◆ Exercise prompt: Each entry is to be transcribed exactly, with nothing added or dropped.

(Collected data)
+++

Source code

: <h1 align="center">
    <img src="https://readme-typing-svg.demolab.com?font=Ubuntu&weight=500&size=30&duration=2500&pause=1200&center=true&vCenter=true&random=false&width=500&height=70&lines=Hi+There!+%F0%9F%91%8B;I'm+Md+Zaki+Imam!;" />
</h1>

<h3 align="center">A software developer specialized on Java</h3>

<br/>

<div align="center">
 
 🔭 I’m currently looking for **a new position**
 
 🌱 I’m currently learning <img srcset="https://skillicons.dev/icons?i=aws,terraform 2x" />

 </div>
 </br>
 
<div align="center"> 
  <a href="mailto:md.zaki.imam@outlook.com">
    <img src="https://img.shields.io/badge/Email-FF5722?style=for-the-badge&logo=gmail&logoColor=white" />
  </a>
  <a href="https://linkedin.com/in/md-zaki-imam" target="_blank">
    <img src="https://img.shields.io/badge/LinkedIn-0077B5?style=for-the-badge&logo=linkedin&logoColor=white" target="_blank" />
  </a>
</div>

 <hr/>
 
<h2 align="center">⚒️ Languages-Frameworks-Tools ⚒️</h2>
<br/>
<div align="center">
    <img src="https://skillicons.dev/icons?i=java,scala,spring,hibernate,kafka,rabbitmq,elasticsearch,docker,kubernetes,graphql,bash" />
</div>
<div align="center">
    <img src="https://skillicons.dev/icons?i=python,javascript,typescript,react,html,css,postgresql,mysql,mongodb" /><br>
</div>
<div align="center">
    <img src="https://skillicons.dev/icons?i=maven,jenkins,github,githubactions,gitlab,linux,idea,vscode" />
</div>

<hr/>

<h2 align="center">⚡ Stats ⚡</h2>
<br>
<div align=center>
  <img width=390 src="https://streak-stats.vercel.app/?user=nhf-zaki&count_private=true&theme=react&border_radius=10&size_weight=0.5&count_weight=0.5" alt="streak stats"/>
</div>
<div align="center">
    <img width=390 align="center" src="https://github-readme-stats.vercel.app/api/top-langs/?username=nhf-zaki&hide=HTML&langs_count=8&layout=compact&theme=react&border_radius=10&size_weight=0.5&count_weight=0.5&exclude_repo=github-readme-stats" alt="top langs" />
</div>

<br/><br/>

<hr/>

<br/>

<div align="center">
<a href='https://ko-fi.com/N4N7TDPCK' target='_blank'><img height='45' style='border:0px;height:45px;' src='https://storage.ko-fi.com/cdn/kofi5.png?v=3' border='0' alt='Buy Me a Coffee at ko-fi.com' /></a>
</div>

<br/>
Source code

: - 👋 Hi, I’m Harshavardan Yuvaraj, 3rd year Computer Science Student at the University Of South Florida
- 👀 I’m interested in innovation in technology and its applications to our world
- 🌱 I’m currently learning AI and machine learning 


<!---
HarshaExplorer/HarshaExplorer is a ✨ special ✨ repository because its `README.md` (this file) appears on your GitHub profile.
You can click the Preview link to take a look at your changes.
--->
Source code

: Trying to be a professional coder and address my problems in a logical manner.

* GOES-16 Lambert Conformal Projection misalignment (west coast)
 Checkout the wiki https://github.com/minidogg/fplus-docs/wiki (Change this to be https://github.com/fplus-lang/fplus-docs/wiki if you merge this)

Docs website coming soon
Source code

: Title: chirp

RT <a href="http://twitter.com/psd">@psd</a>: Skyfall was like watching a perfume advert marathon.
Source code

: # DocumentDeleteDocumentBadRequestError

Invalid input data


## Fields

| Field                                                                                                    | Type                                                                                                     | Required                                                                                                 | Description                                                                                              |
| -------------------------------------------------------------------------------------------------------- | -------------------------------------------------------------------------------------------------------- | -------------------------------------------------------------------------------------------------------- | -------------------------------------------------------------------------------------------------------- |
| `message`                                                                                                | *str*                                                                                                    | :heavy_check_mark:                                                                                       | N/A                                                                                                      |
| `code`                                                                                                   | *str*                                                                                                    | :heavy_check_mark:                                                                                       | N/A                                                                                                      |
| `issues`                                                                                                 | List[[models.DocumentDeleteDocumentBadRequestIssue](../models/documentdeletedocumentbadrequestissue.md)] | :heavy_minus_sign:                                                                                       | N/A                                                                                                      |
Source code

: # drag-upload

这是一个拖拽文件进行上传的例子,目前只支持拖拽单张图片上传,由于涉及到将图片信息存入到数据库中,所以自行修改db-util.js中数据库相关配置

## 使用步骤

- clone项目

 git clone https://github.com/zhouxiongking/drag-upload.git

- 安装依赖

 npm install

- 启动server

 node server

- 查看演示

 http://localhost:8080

+++

◆ Completed task:
Source code

: <h1 align="center">
    <img src="https://readme-typing-svg.demolab.com?font=Ubuntu&weight=500&size=30&duration=2500&pause=1200&center=true&vCenter=true&random=false&width=500&height=70&lines=Hi+There!+%F0%9F%91%8B;I'm+Md+Zaki+Imam!;" />
</h1>

<h3 align="center">A software developer specialized on Java</h3>

<br/>

<div align="center">
 
 🔭 I’m currently looking for **a new position**
 
 🌱 I’m currently learning <img srcset="https://skillicons.dev/icons?i=aws,terraform 2x" />

 </div>
 </br>
 
<div align="center"> 
  <a href="mailto:md.zaki.imam@outlook.com">
    <img src="https://img.shields.io/badge/Email-FF5722?style=for-the-badge&logo=gmail&logoColor=white" />
  </a>
  <a href="https://linkedin.com/in/md-zaki-imam" target="_blank">
    <img src="https://img.shields.io/badge/LinkedIn-0077B5?style=for-the-badge&logo=linkedin&logoColor=white" target="_blank" />
  </a>
</div>

 <hr/>
 
<h2 align="center">⚒️ Languages-Frameworks-Tools ⚒️</h2>
<br/>
<div align="center">
    <img src="https://skillicons.dev/icons?i=java,scala,spring,hibernate,kafka,rabbitmq,elasticsearch,docker,kubernetes,graphql,bash" />
</div>
<div align="center">
    <img src="https://skillicons.dev/icons?i=python,javascript,typescript,react,html,css,postgresql,mysql,mongodb" /><br>
</div>
<div align="center">
    <img src="https://skillicons.dev/icons?i=maven,jenkins,github,githubactions,gitlab,linux,idea,vscode" />
</div>

<hr/>

<h2 align="center">⚡ Stats ⚡</h2>
<br>
<div align=center>
  <img width=390 src="https://streak-stats.vercel.app/?user=nhf-zaki&count_private=true&theme=react&border_radius=10&size_weight=0.5&count_weight=0.5" alt="streak stats"/>
</div>
<div align="center">
    <img width=390 align="center" src="https://github-readme-stats.vercel.app/api/top-langs/?username=nhf-zaki&hide=HTML&langs_count=8&layout=compact&theme=react&border_radius=10&size_weight=0.5&count_weight=0.5&exclude_repo=github-readme-stats" alt="top langs" />
</div>

<br/><br/>

<hr/>

<br/>

<div align="center">
<a href='https://ko-fi.com/N4N7TDPCK' target='_blank'><img height='45' style='border:0px;height:45px;' src='https://storage.ko-fi.com/cdn/kofi5.png?v=3' border='0' alt='Buy Me a Coffee at ko-fi.com' /></a>
</div>

<br/>
Source code

: - 👋 Hi, I’m Harshavardan Yuvaraj, 3rd year Computer Science Student at the University Of South Florida
- 👀 I’m interested in innovation in technology and its applications to our world
- 🌱 I’m currently learning AI and machine learning 


<!---
HarshaExplorer/HarshaExplorer is a ✨ special ✨ repository because its `README.md` (this file) appears on your GitHub profile.
You can click the Preview link to take a look at your changes.
--->
Source code

: Trying to be a professional coder and address my problems in a logical manner.

* GOES-16 Lambert Conformal Projection misalignment (west coast)
 Checkout the wiki https://github.com/minidogg/fplus-docs/wiki (Change this to be https://github.com/fplus-lang/fplus-docs/wiki if you merge this)

Docs website coming soon
Source code

: Title: chirp

RT <a href="http://twitter.com/psd">@psd</a>: Skyfall was like watching a perfume advert marathon.
Source code

: # DocumentDeleteDocumentBadRequestError

Invalid input data


## Fields

| Field                                                                                                    | Type                                                                                                     | Required                                                                                                 | Description                                                                                              |
| -------------------------------------------------------------------------------------------------------- | -------------------------------------------------------------------------------------------------------- | -------------------------------------------------------------------------------------------------------- | -------------------------------------------------------------------------------------------------------- |
| `message`                                                                                                | *str*                                                                                                    | :heavy_check_mark:                                                                                       | N/A                                                                                                      |
| `code`                                                                                                   | *str*                                                                                                    | :heavy_check_mark:                                                                                       | N/A                                                                                                      |
| `issues`                                                                                                 | List[[models.DocumentDeleteDocumentBadRequestIssue](../models/documentdeletedocumentbadrequestissue.md)] | :heavy_minus_sign:                                                                                       | N/A                                                                                                      |
Source code

: # drag-upload

这是一个拖拽文件进行上传的例子,目前只支持拖拽单张图片上传,由于涉及到将图片信息存入到数据库中,所以自行修改db-util.js中数据库相关配置

## 使用步骤

- clone项目

 git clone https://github.com/zhouxiongking/drag-upload.git

- 安装依赖

 npm install

- 启动server

 node server

- 查看演示

 http://localhost:8080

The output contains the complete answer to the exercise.